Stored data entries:
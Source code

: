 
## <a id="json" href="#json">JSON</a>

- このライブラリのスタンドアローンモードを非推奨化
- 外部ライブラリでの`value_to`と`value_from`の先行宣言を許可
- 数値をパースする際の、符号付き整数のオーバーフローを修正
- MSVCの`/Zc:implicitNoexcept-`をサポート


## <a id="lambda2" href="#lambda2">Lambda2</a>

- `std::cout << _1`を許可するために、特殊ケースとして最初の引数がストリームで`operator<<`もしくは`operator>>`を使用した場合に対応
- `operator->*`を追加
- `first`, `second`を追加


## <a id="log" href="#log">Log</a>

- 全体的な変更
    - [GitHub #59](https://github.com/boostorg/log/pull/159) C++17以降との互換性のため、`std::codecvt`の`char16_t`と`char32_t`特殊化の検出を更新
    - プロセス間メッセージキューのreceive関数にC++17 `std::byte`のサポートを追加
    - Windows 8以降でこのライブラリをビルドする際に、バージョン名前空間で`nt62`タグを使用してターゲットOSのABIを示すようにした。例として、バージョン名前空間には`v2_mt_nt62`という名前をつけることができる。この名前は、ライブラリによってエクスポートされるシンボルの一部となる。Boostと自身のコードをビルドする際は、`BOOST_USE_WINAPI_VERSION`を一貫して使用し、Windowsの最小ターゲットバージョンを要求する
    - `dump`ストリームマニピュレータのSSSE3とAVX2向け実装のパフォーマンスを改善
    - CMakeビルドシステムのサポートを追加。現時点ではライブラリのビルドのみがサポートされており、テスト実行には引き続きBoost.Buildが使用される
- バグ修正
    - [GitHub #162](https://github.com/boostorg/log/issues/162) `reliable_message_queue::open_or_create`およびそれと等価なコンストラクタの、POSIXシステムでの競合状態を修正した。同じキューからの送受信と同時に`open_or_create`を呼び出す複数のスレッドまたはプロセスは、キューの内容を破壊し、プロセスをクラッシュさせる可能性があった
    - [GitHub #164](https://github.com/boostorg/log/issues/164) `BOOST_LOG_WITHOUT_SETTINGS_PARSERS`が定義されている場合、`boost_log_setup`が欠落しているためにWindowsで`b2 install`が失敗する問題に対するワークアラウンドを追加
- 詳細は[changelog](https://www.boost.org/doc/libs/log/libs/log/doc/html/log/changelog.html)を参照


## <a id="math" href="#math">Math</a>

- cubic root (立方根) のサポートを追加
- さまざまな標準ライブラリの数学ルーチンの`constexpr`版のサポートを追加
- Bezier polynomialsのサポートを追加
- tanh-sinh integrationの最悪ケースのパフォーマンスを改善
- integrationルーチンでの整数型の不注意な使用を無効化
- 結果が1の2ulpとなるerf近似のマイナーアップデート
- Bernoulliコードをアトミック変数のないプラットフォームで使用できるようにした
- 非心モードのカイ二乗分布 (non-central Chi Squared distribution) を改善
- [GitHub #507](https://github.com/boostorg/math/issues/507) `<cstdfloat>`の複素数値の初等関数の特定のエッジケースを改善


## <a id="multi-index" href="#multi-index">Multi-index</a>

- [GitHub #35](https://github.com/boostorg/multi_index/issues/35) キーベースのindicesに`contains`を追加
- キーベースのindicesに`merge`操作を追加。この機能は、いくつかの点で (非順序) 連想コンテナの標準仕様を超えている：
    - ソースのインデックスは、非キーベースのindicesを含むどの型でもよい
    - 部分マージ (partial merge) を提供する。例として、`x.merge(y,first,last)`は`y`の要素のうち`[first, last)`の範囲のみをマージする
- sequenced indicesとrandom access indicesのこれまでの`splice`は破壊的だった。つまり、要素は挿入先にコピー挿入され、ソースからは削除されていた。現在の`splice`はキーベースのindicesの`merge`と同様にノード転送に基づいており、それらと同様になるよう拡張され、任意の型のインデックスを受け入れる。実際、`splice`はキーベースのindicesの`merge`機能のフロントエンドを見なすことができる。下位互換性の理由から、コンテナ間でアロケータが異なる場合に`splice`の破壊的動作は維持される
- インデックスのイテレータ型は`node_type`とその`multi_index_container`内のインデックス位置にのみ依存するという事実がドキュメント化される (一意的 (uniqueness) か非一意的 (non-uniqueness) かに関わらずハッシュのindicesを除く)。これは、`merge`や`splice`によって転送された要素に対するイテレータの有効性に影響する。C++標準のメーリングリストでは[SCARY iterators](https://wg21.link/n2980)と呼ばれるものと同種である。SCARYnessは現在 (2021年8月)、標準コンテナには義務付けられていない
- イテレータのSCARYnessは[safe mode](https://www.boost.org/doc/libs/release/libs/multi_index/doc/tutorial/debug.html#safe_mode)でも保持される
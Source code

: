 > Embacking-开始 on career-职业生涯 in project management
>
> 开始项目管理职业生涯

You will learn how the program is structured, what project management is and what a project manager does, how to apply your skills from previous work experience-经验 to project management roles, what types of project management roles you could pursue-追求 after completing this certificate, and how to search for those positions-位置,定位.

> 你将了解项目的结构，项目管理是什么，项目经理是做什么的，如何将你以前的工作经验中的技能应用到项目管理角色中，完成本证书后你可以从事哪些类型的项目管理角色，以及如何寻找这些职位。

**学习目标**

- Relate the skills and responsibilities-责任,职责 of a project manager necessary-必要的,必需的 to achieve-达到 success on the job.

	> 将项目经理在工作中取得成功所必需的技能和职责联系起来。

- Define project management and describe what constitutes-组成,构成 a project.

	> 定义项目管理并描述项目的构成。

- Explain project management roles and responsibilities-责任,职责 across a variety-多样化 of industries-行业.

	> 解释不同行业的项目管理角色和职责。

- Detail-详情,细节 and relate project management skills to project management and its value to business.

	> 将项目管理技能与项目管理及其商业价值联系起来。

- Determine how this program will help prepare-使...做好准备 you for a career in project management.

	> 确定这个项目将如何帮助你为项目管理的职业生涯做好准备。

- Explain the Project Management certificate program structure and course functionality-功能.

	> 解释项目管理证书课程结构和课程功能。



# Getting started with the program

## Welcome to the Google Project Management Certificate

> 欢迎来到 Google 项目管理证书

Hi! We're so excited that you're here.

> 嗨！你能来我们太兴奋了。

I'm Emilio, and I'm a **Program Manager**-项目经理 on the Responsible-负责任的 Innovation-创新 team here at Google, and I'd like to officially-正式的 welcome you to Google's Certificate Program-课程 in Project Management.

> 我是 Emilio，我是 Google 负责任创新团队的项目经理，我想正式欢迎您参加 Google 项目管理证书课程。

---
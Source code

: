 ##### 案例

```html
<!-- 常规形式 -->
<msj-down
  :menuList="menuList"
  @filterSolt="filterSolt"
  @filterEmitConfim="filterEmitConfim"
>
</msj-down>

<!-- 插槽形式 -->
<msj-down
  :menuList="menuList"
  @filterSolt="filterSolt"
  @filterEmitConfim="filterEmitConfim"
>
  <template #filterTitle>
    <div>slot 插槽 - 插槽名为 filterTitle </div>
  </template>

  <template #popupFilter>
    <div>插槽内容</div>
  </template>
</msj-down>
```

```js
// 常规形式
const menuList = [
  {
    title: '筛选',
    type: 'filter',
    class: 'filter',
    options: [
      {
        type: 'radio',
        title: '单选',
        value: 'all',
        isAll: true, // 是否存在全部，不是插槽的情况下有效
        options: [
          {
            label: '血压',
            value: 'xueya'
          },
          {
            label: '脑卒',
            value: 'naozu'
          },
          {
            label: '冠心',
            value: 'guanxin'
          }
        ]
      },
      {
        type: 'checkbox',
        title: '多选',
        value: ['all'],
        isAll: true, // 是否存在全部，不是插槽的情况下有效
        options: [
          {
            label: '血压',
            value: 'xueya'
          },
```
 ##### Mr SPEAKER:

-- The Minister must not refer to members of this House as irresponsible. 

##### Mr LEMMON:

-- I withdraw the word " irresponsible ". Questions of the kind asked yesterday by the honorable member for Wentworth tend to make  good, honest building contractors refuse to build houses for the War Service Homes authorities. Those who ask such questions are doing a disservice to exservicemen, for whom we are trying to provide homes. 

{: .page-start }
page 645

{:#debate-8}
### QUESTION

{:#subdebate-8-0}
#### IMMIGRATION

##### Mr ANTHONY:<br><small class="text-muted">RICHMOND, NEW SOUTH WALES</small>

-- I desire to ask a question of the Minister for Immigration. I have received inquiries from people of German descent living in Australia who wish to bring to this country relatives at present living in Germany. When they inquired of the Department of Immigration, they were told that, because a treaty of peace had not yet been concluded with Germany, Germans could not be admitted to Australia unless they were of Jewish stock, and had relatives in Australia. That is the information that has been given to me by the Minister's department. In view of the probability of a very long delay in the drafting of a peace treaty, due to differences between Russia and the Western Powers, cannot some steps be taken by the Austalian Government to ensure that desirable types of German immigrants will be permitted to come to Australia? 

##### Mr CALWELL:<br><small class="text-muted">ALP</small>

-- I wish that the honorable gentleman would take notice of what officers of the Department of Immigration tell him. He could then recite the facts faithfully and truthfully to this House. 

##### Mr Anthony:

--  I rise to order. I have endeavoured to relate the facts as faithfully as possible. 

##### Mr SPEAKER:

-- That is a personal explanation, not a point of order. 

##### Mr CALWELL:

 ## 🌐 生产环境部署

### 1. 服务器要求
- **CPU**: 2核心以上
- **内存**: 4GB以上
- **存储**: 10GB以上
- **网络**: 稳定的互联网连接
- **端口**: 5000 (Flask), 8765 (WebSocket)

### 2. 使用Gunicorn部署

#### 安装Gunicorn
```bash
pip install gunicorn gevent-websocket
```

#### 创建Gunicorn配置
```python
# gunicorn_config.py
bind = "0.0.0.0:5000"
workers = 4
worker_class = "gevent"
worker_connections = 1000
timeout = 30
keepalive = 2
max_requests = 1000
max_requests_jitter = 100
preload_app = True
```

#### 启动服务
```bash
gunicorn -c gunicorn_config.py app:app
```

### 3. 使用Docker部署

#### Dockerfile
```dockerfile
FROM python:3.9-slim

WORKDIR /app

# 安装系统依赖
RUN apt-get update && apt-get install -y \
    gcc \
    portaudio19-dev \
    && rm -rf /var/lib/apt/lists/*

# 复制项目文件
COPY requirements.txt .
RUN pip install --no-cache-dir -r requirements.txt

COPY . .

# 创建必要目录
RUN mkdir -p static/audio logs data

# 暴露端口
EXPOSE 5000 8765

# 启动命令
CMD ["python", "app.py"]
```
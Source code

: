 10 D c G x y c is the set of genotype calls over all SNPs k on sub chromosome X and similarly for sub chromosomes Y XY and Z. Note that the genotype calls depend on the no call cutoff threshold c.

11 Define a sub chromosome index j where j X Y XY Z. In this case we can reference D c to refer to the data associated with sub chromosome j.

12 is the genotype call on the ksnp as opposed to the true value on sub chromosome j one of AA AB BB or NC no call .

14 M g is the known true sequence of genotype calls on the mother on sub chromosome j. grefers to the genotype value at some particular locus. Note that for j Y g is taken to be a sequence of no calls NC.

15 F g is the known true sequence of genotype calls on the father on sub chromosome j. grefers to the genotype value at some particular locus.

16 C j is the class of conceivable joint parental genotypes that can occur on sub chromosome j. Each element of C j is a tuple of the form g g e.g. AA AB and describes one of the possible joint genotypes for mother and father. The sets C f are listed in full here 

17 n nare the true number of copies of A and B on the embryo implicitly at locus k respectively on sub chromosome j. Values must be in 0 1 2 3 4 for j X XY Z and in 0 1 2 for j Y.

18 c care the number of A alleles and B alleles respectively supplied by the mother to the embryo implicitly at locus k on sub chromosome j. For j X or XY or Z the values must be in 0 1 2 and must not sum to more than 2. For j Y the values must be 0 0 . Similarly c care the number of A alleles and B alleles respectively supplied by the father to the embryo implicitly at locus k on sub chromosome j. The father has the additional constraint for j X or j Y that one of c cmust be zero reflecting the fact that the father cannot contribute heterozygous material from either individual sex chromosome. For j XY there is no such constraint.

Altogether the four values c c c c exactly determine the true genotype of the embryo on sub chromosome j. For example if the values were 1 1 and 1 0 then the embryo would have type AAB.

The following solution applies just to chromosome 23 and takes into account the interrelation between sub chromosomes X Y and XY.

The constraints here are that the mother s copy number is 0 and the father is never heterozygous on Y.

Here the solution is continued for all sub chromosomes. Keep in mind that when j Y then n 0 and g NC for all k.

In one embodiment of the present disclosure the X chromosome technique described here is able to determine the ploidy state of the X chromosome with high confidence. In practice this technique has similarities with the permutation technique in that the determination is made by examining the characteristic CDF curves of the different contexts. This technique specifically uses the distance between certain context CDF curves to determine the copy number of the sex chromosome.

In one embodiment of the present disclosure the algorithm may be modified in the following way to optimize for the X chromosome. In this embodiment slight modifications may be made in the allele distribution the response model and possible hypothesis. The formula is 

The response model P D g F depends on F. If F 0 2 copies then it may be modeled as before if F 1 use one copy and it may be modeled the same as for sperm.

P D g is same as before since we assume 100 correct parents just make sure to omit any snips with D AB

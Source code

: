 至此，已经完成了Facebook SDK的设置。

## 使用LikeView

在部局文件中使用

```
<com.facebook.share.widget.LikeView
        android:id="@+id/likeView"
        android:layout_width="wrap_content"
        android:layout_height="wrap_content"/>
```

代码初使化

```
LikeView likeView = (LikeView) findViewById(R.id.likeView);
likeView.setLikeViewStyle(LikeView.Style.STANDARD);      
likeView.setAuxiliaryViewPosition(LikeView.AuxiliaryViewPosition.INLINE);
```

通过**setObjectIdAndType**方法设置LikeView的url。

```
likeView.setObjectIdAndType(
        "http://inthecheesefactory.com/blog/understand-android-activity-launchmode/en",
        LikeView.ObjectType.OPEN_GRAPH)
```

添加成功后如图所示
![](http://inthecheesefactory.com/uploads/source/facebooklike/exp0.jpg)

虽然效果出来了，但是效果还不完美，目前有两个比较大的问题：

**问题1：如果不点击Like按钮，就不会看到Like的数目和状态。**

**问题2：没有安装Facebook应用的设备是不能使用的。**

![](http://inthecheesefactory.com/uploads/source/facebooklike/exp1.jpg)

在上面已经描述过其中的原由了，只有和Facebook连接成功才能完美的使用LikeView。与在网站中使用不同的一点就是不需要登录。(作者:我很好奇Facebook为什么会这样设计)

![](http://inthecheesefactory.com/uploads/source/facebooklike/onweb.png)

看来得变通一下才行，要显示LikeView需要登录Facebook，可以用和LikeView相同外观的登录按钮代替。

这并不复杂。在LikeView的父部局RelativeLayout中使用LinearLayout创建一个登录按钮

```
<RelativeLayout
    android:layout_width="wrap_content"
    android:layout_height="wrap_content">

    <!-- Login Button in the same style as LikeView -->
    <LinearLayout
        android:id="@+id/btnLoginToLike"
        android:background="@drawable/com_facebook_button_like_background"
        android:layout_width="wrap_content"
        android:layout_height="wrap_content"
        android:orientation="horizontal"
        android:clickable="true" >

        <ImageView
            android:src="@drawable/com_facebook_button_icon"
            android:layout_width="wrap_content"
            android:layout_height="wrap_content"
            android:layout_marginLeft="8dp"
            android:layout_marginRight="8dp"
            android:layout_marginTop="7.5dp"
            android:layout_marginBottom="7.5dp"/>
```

TASK GOAL: Reproduce every line above that contains the string "faithfully".

EXERCISE SOLUTION:
-- I wish that the honorable gentleman would take notice of what officers of the Department of Immigration tell him. He could then recite the facts faithfully and truthfully to this House. 
--  I rise to order. I have endeavoured to relate the facts as faithfully as possible. 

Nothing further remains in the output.